The requirements for the general business minor at the Neeley School of Business have been restructured, but the senior associate dean of the Neeley School said students will be hurt in no way, shape or form.
The currently required six classes for the business minor have been revamped into six new classes that will combine the basics of the courses to make them more appropriate for non-business majors. Current business minors have had to seek department permission to register for some of the old minor requirements.
With enrollment for non-business majors up to 600, the business school wanted to have courses that would be helpful to the non-business majors and not so specific in content, said Bill Moncrief, the senior associate dean of the business school.
What the business school is trying to do is phase into the new business minor and phase out of old, he said. There is always a year or a year and a half of students who get caught in the middle of the change, but no one will be hurt by the changes, Moncrief said.
The current business minor puts students in courses for business majors, and the restructured minor will have courses specifically for business minors.

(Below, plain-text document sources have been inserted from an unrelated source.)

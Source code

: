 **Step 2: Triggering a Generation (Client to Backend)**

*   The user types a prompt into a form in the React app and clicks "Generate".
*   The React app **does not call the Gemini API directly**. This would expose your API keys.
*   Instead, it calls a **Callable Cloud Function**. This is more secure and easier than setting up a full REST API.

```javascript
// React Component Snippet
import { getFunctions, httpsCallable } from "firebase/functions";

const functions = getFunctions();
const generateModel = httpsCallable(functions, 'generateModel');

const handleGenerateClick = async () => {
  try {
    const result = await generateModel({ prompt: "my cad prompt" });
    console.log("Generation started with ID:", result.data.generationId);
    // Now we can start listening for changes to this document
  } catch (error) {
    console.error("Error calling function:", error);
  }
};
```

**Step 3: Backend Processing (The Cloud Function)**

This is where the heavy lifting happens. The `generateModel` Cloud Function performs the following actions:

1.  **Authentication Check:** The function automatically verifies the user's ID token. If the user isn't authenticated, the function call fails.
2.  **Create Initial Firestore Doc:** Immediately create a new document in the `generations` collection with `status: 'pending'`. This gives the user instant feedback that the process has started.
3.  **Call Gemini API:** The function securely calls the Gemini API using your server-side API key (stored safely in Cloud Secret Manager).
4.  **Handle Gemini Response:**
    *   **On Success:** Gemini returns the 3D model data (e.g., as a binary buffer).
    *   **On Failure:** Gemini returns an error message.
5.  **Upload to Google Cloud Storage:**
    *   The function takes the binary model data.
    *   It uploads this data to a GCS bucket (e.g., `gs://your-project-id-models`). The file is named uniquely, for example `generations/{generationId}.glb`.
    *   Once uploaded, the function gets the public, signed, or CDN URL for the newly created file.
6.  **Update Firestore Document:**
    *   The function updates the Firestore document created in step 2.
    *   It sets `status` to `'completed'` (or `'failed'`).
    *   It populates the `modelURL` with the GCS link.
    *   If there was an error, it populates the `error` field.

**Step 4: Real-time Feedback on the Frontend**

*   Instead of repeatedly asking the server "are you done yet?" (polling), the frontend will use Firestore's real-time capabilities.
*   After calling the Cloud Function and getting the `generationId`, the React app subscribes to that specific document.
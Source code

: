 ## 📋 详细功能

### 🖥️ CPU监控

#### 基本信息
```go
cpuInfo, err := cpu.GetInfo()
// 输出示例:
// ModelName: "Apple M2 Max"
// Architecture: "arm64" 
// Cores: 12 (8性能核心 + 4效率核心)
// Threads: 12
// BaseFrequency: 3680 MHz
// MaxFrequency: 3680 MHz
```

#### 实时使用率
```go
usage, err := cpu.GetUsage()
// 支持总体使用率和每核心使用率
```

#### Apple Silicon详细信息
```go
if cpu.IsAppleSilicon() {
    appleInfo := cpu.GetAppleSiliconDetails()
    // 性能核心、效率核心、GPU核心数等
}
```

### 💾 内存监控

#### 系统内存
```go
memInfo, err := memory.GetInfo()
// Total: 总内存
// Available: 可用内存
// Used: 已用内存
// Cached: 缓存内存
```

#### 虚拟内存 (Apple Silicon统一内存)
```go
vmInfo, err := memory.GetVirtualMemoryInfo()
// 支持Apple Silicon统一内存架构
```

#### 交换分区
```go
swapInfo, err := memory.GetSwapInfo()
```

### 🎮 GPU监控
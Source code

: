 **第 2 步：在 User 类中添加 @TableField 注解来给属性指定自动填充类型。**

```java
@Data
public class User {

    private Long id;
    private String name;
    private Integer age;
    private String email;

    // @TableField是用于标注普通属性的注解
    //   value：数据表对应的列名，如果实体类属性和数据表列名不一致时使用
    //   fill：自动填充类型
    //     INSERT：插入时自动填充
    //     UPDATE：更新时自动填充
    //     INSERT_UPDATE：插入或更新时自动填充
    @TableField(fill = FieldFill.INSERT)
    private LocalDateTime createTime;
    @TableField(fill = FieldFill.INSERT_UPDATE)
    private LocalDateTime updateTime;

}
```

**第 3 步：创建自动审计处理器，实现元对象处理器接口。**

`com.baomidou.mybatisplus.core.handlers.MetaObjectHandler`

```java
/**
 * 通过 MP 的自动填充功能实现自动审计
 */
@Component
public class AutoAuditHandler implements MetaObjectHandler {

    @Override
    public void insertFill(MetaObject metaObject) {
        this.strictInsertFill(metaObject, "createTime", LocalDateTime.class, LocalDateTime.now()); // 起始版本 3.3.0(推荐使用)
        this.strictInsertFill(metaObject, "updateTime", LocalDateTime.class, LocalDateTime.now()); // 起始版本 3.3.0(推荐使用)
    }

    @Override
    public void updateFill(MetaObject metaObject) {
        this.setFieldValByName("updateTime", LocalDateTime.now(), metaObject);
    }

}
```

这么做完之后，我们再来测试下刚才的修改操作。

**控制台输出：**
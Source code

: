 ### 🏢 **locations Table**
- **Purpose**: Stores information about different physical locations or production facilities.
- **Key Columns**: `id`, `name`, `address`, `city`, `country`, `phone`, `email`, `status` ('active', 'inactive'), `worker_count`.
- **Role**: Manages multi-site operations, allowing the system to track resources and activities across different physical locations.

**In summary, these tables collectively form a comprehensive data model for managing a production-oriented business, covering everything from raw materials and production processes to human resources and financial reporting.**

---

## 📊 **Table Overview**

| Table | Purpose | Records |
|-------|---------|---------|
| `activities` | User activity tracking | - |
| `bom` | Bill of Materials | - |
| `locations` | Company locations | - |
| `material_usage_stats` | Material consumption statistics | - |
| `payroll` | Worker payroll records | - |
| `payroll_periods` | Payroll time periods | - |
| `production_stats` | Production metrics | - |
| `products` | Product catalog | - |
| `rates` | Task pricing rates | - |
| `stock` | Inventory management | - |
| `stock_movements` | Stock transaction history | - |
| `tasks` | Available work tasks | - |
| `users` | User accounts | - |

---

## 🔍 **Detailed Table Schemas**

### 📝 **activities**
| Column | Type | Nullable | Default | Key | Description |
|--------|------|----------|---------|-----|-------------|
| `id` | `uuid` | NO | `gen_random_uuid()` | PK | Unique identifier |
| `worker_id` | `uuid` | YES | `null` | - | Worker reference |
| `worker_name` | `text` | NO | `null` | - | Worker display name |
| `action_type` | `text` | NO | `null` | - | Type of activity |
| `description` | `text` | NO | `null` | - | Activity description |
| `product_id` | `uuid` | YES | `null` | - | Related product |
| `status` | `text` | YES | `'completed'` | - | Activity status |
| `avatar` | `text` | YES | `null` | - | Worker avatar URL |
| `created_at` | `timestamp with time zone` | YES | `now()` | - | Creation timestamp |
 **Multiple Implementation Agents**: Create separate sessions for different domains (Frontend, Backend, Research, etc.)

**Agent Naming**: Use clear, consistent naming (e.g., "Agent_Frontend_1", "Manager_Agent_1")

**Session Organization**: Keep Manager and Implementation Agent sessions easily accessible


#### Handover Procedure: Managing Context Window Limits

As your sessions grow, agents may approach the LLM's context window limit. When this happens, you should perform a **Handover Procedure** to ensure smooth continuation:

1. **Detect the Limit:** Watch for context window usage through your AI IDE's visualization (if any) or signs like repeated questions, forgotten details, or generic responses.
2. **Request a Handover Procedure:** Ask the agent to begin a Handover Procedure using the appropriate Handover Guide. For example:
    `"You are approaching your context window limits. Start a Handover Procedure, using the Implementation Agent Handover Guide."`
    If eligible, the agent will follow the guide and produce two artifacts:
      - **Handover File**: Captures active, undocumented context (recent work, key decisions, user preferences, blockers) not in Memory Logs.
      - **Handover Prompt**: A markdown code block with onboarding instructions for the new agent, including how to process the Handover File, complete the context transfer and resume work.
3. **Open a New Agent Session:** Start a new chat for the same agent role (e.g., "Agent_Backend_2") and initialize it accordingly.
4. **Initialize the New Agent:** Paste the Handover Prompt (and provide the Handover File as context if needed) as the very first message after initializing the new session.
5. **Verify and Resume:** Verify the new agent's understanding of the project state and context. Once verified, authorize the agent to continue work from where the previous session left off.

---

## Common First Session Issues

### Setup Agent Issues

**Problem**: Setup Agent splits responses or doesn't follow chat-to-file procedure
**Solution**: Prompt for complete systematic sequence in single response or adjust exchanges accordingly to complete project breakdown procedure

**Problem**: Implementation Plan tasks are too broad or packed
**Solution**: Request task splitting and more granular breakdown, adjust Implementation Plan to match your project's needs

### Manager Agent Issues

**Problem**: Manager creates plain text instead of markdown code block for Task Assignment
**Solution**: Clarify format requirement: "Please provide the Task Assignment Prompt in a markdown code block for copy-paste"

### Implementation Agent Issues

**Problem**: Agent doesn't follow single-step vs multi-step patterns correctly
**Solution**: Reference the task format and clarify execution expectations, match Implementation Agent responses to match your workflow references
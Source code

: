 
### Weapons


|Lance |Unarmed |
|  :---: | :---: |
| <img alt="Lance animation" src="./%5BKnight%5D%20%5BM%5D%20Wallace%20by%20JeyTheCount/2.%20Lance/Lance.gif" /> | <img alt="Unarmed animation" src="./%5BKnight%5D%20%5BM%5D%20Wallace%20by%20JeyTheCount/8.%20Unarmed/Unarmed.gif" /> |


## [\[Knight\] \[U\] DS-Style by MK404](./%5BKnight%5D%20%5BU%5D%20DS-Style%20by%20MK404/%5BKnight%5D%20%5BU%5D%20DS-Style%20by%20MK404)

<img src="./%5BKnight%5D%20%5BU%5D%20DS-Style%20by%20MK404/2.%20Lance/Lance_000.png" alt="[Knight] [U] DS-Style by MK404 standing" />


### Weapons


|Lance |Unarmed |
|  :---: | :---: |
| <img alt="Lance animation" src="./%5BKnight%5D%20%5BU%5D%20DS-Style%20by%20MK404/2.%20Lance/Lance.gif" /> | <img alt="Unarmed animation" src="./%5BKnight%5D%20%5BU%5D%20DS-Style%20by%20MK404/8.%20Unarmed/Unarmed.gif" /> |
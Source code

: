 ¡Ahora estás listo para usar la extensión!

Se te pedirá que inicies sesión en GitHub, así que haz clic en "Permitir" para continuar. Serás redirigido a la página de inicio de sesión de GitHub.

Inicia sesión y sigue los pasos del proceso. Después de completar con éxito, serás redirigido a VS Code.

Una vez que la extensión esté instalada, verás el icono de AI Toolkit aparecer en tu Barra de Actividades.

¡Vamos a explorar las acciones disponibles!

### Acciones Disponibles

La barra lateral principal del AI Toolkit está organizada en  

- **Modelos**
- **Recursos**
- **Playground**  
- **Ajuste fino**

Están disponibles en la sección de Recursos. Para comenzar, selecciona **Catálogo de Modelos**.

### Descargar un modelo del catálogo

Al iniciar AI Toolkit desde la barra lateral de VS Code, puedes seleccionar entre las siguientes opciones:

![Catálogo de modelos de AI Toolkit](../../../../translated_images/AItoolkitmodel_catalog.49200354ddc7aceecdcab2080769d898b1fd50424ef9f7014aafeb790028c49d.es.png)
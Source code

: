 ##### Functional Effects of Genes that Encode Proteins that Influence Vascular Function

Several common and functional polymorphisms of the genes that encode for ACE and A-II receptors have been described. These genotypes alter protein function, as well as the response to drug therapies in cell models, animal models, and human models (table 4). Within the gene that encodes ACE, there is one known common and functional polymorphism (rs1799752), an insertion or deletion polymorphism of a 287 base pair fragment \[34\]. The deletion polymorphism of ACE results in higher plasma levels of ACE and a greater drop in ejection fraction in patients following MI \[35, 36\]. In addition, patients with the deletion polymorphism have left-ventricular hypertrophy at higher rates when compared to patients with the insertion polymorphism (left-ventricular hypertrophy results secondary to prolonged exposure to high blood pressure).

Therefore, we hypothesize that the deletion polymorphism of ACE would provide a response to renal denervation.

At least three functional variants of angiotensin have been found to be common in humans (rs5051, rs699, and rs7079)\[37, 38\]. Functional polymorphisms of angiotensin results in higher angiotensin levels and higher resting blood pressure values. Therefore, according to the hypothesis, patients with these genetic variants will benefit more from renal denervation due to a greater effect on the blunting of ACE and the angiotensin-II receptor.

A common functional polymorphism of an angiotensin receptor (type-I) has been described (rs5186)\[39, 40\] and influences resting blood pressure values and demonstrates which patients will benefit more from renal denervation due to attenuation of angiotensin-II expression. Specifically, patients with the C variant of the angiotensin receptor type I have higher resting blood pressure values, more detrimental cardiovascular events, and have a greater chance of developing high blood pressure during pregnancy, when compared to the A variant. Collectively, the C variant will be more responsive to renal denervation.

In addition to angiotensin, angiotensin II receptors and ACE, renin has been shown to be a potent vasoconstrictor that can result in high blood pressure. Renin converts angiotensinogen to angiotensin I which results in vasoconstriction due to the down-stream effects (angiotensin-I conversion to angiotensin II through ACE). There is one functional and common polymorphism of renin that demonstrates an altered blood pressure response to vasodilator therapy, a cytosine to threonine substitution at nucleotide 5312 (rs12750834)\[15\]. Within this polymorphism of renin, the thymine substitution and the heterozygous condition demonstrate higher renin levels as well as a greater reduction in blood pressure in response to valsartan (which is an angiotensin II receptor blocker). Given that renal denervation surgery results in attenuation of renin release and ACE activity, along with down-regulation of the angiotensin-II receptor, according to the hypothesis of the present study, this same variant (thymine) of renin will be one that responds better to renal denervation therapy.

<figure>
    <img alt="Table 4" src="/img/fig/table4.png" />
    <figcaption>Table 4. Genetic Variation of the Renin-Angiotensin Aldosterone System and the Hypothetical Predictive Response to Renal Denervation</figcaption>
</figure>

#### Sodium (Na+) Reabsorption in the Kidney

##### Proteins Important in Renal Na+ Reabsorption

Heather Bing, a sophomore interior design major and business minor, said the restructured minor will be more beneficial because only the basics of the classes will be covered, which is what she wanted from a business minor.
“The new classes will help business minors get a glance into the business world without having to be an expert in the field,” Bing said.
Moncrief said the new classes will be structured differently than current classes and will cover more of an overview of the content.
The current accounting classes, Principles of Financial Accounting and Principles of Managerial Accounting, are being replaced by one class, Introduction to Accounting.
“Students will now just have one accounting class instead of two, which is something everyone is happy about,” Moncrief said.
Kaitlyn Nobel, a sophomore advertising and public relations major and business minor, said she felt like she wasted her time taking two accounting classes when now only one will be required.
“I had a hard time in one of my accounting classes, and it would have been a lot easier being in a class that was an overview of accounting, instead of in-depth. The new business minors have it a lot easier,” Nobel said.
Nobel also said she knew of a lot of students who didn’t understand the new requirements and how the old classes would transfer.
Moncrief said students are just nervous about a change, but that the change will not cost anyone for the negative.
“If a students started on the old business minor, all those classes will count and replace what is a new minor requirement. No one will lose any credit for classes previously taken,” Moncrief said.
The business school will work with students individually to help with the confusion and getting permits into the correct classes, Moncrief said.